Держа руку у окантованного золотом козырька фуражки, контр-адмирал Степанов неторопливым, твердым и цепким шагом в последний раз обходил строй матросов на «Светлом». Чуть приотстав, за Родионом Мефодиевичем шли член Военного совета – грузный, в годах человек – и новый командир дивизиона, багрово загоревший на Черном море, высокий, сухопарый каперанг.
Было очень тихо, даже не кричали почему-то чайки, слышался только равномерный посвист холодного ветра да где-то на берегу, наверное возле матросского клуба, духовой оркестр играл старый вальс «На сопках Маньчжурии». И эти далекие звуки грустного и в чем-то словно бы обнадеживающего вальса как нельзя более соответствовали тому особому, приподнято-торжественному настроению, в котором нынче находился весь личный состав дивизиона…
Маленькие, светлые и жесткие глаза Родиона Мефодиевича и сейчас, в эти последние минуты прощания, нисколько не изменили своего всегдашнего требовательного и как бы сурово-вопросительного выражения. Он не только прощался, но и осматривал команду корабля, не только еще раз вглядывался в людей, но и в последний раз проверял их, без слов, одним только взглядом требуя от всех – и от старослужащих, и от молодежи – оставаться и впредь такими, какими он знал их и какими любил.

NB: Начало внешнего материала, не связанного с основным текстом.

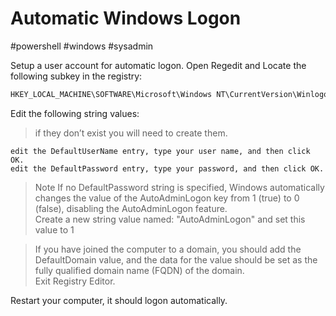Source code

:# Automatic Windows Logon
#powershell #windows #sysadmin 

Setup a user account for automatic logon.
Open Regedit and Locate the following subkey in the registry:

```powershell
HKEY_LOCAL_MACHINE\SOFTWARE\Microsoft\Windows NT\CurrentVersion\Winlogon
```

Edit the following string values:

> if they don’t exist you will need to create them.  

```
edit the DefaultUserName entry, type your user name, and then click OK.
edit the DefaultPassword entry, type your password, and then click OK.
```

> Note If no DefaultPassword string is specified, Windows automatically changes the value of the AutoAdminLogon key from 1 (true) to 0 (false), disabling the AutoAdminLogon feature.  
Create a new string value named: "AutoAdminLogon" and set this value to 1

> If you have joined the computer to a domain, you should add the DefaultDomain value, and the data for the value should be set as the fully qualified domain name (FQDN) of the domain.  
Exit Registry Editor.

Restart your computer, it should logon automatically.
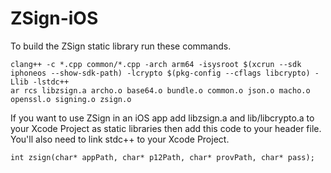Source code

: # ZSign-iOS

To build the ZSign static library run these commands.

```
clang++ -c *.cpp common/*.cpp -arch arm64 -isysroot $(xcrun --sdk iphoneos --show-sdk-path) -lcrypto $(pkg-config --cflags libcrypto) -Llib -lstdc++
ar rcs libzsign.a archo.o base64.o bundle.o common.o json.o macho.o openssl.o signing.o zsign.o
```

If you want to use ZSign in an iOS app add libzsign.a and lib/libcrypto.a to your Xcode Project as static libraries then add this code to your header file. You'll also need to link stdc++ to your Xcode Project.

```
int zsign(char* appPath, char* p12Path, char* provPath, char* pass);
```
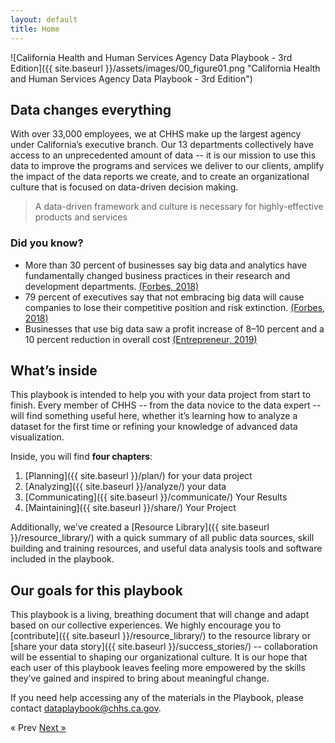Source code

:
 ```yaml
---
layout: default
title: Home
---
```

![California Health and Human Services Agency Data Playbook - 3rd Edition]({{ site.baseurl }}/assets/images/00_figure01.png "California Health and Human Services Agency Data Playbook - 3rd Edition")
## Data changes everything

With over 33,000 employees, we at CHHS make up the largest agency under California’s executive branch. Our 13 departments collectively have access to an unprecedented amount of data -- it is our mission to use this data to improve the programs and services we deliver to our clients, amplify the impact of the data reports we create, and to create an organizational culture that is focused on data-driven decision making.  

>A data-driven framework and culture is necessary for highly-effective products and services

### Did you know?
  * More than 30 percent of businesses say big data and analytics have fundamentally changed business practices in their research and development departments. [(Forbes, 2018)](https://www.forbes.com/sites/louiscolumbus/2018/05/23/10-charts-that-will-change-your-perspective-of-big-datas-growth/#1aa044af2926)
  * 79 percent of executives say that not embracing big data will cause companies to lose their competitive position and risk extinction. [(Forbes, 2018)](https://www.forbes.com/sites/louiscolumbus/2018/05/23/10-charts-that-will-change-your-perspective-of-big-datas-growth/#ceb2b0929268)
  * Businesses that use big data saw a profit increase of 8–10 percent and a 10 percent reduction in overall cost [(Entrepreneur, 2019)](https://www.entrepreneur.com/article/325923)

## What’s inside

This playbook is intended to help you with your data project from start to finish. Every member of CHHS -- from the data novice to the data expert -- will find something useful here, whether it’s learning how to analyze a dataset for the first time or refining your knowledge of advanced data visualization.   

Inside, you will find **four chapters**:
  1. [Planning]({{ site.baseurl }}/plan/) for your data project
  2. [Analyzing]({{ site.baseurl }}/analyze/) your data
  3. [Communicating]({{ site.baseurl }}/communicate/) Your Results
  4. [Maintaining]({{ site.baseurl }}/share/) Your Project

Additionally, we’ve created a [Resource Library]({{ site.baseurl }}/resource_library/) with a quick summary of all public data sources, skill building and training resources, and useful data analysis tools and software included in the playbook. 

## Our goals for this playbook
This playbook is a living, breathing document that will change and adapt based on our collective experiences. We highly encourage you to [contribute]({{ site.baseurl }}/resource_library/) to the resource library or [share your data story]({{ site.baseurl }}/success_stories/) -- collaboration will be essential to shaping our organizational culture. It is our hope that each user of this playbook leaves feeling more empowered by the skills they’ve gained and inspired to bring about meaningful change. 


If you need help accessing any of the materials in the Playbook, please contact <dataplaybook@chhs.ca.gov>.

<!-- Pagination -->
<div class="pagination">
  <span class="pagination-item older">&laquo; Prev</span>
  <a class="pagination-item newer" href="{{ site.baseurl }}/define">Next &raquo;</a>
</div>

Впрочем, контр-адмирал Степанов никогда не подозревал, что то чувство, какое он испытывал к своему «личному составу», та гордость за своих матросов и постоянное беспокойство за них, то счастливое восхищение своими подчиненными и горечь от дурных поступков какого-либо мичмана, старшины или матроса – в общем, есть никакая не служба, а подлинная любовь…
Он шел вдоль строя и не чувствовал, что все те, кто давно его знал, сейчас без всякого труда подмечают в его взгляде особое, новое выражение выражение горечи, то выражение, которое он обычно прятал и которое означало, что ему почти нестерпимо трудно; жесткость же в его глазах была чем-то обязательным, привычным, форменным – вроде идеально чистого подворотничка или парадного мундира, перчаток, кортика, которые никогда не являлись сутью Родиона Мефодиевича, а лишь некоторыми признаками его внешности.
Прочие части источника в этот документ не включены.